*What to work on*. Only the lines from the one with "<!-- Uncomment the" through the end of the material, both ends included, should be retyped exactly.

Start of Listed entries

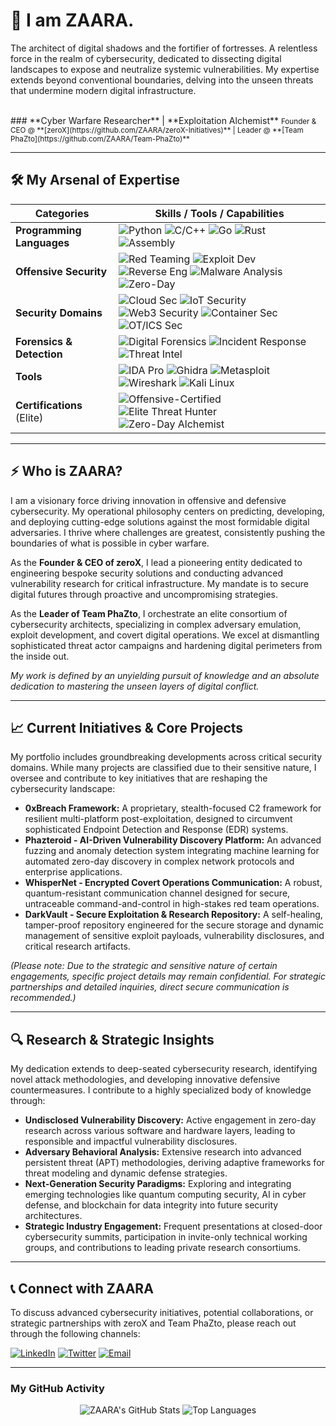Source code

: # 👋  I am ZAARA.

The architect of digital shadows and the fortifier of fortresses. A relentless force in the realm of cybersecurity, dedicated to dissecting digital landscapes to expose and neutralize systemic vulnerabilities. My expertise extends beyond conventional boundaries, delving into the unseen threats that undermine modern digital infrastructure.

<br>
### **Cyber Warfare Researcher** | **Exploitation Alchemist**
<span style="font-size: smaller;">Founder & CEO @ **[zeroX](https://github.com/ZAARA/zeroX-Initiatives)** | Leader @ **[Team PhaZto](https://github.com/ZAARA/Team-PhaZto)**</span>

---

## 🛠️ My Arsenal of Expertise

| Categories                   | Skills / Tools / Capabilities                                                                     |
|------------------------------|-------------------------------------------------------------------------------------------------|
| **Programming Languages**    | ![Python](https://img.shields.io/badge/Python-3776AB?style=for-the-badge&logo=python&logoColor=white) ![C/C++](https://img.shields.io/badge/C%2FC%2B%2B-00599C?style=for-the-badge&logo=c%2B%2B&logoColor=white) ![Go](https://img.shields.io/badge/Go-00ADD8?style=for-the-badge&logo=go&logoColor=white) ![Rust](https://img.shields.io/badge/Rust-000000?style=for-the-badge&logo=rust&logoColor=white) ![Assembly](https://img.shields.io/badge/Assembly-400040?style=for-the-badge&logo=nasm&logoColor=white) |
| **Offensive Security**       | ![Red Teaming](https://img.shields.io/badge/Red%20Teaming-FF4500?style=for-the-badge) ![Exploit Dev](https://img.shields.io/badge/Exploit%20Dev-B8860B?style=for-the-badge) ![Reverse Eng](https://img.shields.io/badge/Reverse%20Eng-6A5ACD?style=for-the-badge) ![Malware Analysis](https://img.shields.io/badge/Malware%20Analysis-8B0000?style=for-the-badge) ![Zero-Day](https://img.shields.io/badge/Zero--Day-Exploitation-000000?style=for-the-badge&logoColor=white) |
| **Security Domains**         | ![Cloud Sec](https://img.shields.io/badge/Cloud%20Sec-1E90FF?style=for-the-badge&logo=amazon-aws) ![IoT Security](https://img.shields.io/badge/IoT%20Security-20B2AA?style=for-the-badge) ![Web3 Security](https://img.shields.io/badge/Web3%20Security-4169E1?style=for-the-badge) ![Container Sec](https://img.shields.io/badge/Container%20Sec-F8991D?style=for-the-badge&logo=docker) ![OT/ICS Sec](https://img.shields.io/badge/OT%2FICS%20Sec-006699?style=for-the-badge) |
| **Forensics & Detection**    | ![Digital Forensics](https://img.shields.io/badge/Digital%20Forensics-800080?style=for-the-badge) ![Incident Response](https://img.shields.io/badge/Incident%20Response-FF69B4?style=for-the-badge) ![Threat Intel](https://img.shields.io/badge/Threat%20Intel-2F4F4F?style=for-the-badge) |
| **Tools**                    | ![IDA Pro](https://img.shields.io/badge/IDA%20Pro-000080?style=for-the-badge&logo=ida&logoColor=white) ![Ghidra](https://img.shields.io/badge/Ghidra-FFD700?style=for-the-badge) ![Metasploit](https://img.shields.io/badge/Metasploit-BADA55?style=for-the-badge) ![Wireshark](https://img.shields.io/badge/Wireshark-167990?style=for-the-badge&logo=wireshark&logoColor=white) ![Kali Linux](https://img.shields.io/badge/Kali%20Linux-5C4282?style=for-the-badge&logo=kalilinux&logoColor=white) |
| **Certifications** (Elite)   | ![Offensive-Certified](https://img.shields.io/badge/Offensive--Certified-Master-darkred?style=for-the-badge&logoColor=white) ![Elite Threat Hunter](https://img.shields.io/badge/Elite-Threat%20Hunter-darkblue?style=for-the-badge&logoColor=white) ![Zero-Day Alchemist](https://img.shields.io/badge/Zero--Day-Alchemist-black?style=for-the-badge&logoColor=white) |

---

## ⚡ Who is ZAARA?

I am a visionary force driving innovation in offensive and defensive cybersecurity. My operational philosophy centers on predicting, developing, and deploying cutting-edge solutions against the most formidable digital adversaries. I thrive where challenges are greatest, consistently pushing the boundaries of what is possible in cyber warfare.

As the **Founder & CEO of zeroX**, I lead a pioneering entity dedicated to engineering bespoke security solutions and conducting advanced vulnerability research for critical infrastructure. My mandate is to secure digital futures through proactive and uncompromising strategies.

As the **Leader of Team PhaZto**, I orchestrate an elite consortium of cybersecurity architects, specializing in complex adversary emulation, exploit development, and covert digital operations. We excel at dismantling sophisticated threat actor campaigns and hardening digital perimeters from the inside out.

*My work is defined by an unyielding pursuit of knowledge and an absolute dedication to mastering the unseen layers of digital conflict.*

---

## 📈 Current Initiatives & Core Projects

My portfolio includes groundbreaking developments across critical security domains. While many projects are classified due to their sensitive nature, I oversee and contribute to key initiatives that are reshaping the cybersecurity landscape:

-   **0xBreach Framework:** A proprietary, stealth-focused C2 framework for resilient multi-platform post-exploitation, designed to circumvent sophisticated Endpoint Detection and Response (EDR) systems.
-   **Phazteroid - AI-Driven Vulnerability Discovery Platform:** An advanced fuzzing and anomaly detection system integrating machine learning for automated zero-day discovery in complex network protocols and enterprise applications.
-   **WhisperNet - Encrypted Covert Operations Communication:** A robust, quantum-resistant communication channel designed for secure, untraceable command-and-control in high-stakes red team operations.
-   **DarkVault - Secure Exploitation & Research Repository:** A self-healing, tamper-proof repository engineered for the secure storage and dynamic management of sensitive exploit payloads, vulnerability disclosures, and critical research artifacts.

*(Please note: Due to the strategic and sensitive nature of certain engagements, specific project details may remain confidential. For strategic partnerships and detailed inquiries, direct secure communication is recommended.)*

---

## 🔍 Research & Strategic Insights

My dedication extends to deep-seated cybersecurity research, identifying novel attack methodologies, and developing innovative defensive countermeasures. I contribute to a highly specialized body of knowledge through:

-   **Undisclosed Vulnerability Discovery:** Active engagement in zero-day research across various software and hardware layers, leading to responsible and impactful vulnerability disclosures.
-   **Adversary Behavioral Analysis:** Extensive research into advanced persistent threat (APT) methodologies, deriving adaptive frameworks for threat modeling and dynamic defense strategies.
-   **Next-Generation Security Paradigms:** Exploring and integrating emerging technologies like quantum computing security, AI in cyber defense, and blockchain for data integrity into future security architectures.
-   **Strategic Industry Engagement:** Frequent presentations at closed-door cybersecurity summits, participation in invite-only technical working groups, and contributions to leading private research consortiums.

---

## 📞 Connect with ZAARA

To discuss advanced cybersecurity initiatives, potential collaborations, or strategic partnerships with zeroX and Team PhaZto, please reach out through the following channels:

[![LinkedIn](https://img.shields.io/badge/LinkedIn-0077B5?style=for-the-badge&logo=linkedin&logoColor=white)](https://linkedin.com/in/YOUR_LINKEDIN_PROFILE) 
[![Twitter](https://img.shields.io/badge/Twitter-1DA1F2?style=for-the-badge&logo=twitter&logoColor=white)](https://twitter.com/YOUR_TWITTER_HANDLE) 
[![Email](https://img.shields.io/badge/Email-D14836?style=for-the-badge&logo=gmail&logoColor=white)](mailto:YOUR_SECURE_EMAIL@protonmail.com)

---

### My GitHub Activity
<p align="center">
  <img src="https://github-readme-stats.vercel.app/api?username=ZAARA&show_icons=true&theme=dark&include_all_commits=true&count_private=true&hide_title=true&bg_color=00000000&title_color=66CCCC&icon_color=00FFFF&text_color=99CCCC&border_color=008080&hide_border=true" alt="ZAARA's GitHub Stats"/>
  <img src="https://github-readme-stats.vercel.app/api/top-langs/?username=ZAARA&layout=compact&theme=dark&hide_title=true&bg_color=00000000&title_color=66CCCC&icon_color=00FFFF&text_color=99CCCC&border_color=008080&hide_border=true" alt="Top Languages"/>
</p>

<!-- Uncomment the line below if you want to include your GitHub streak stats. -->
<!-- <p align="center">
    <img src="https://streak-stats.demolab.com/?user=ZAARA&theme=dark&background=00000000&ring=66CCCC&fire=FF4500&currstreak=99CCCC&borderradius=4.5&stroke=008080&currstreakLabel=C99A41&date_color=DDDDDD" alt="GitHub Streak"/>
</p> -->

End of Listed entries

*Output of the exercise*.
<!-- Uncomment the line below if you want to include your GitHub streak stats. -->
<!-- <p align="center">
    <img src="https://streak-stats.demolab.com/?user=ZAARA&theme=dark&background=00000000&ring=66CCCC&fire=FF4500&currstreak=99CCCC&borderradius=4.5&stroke=008080&currstreakLabel=C99A41&date_color=DDDDDD" alt="GitHub Streak"/>
</p> -->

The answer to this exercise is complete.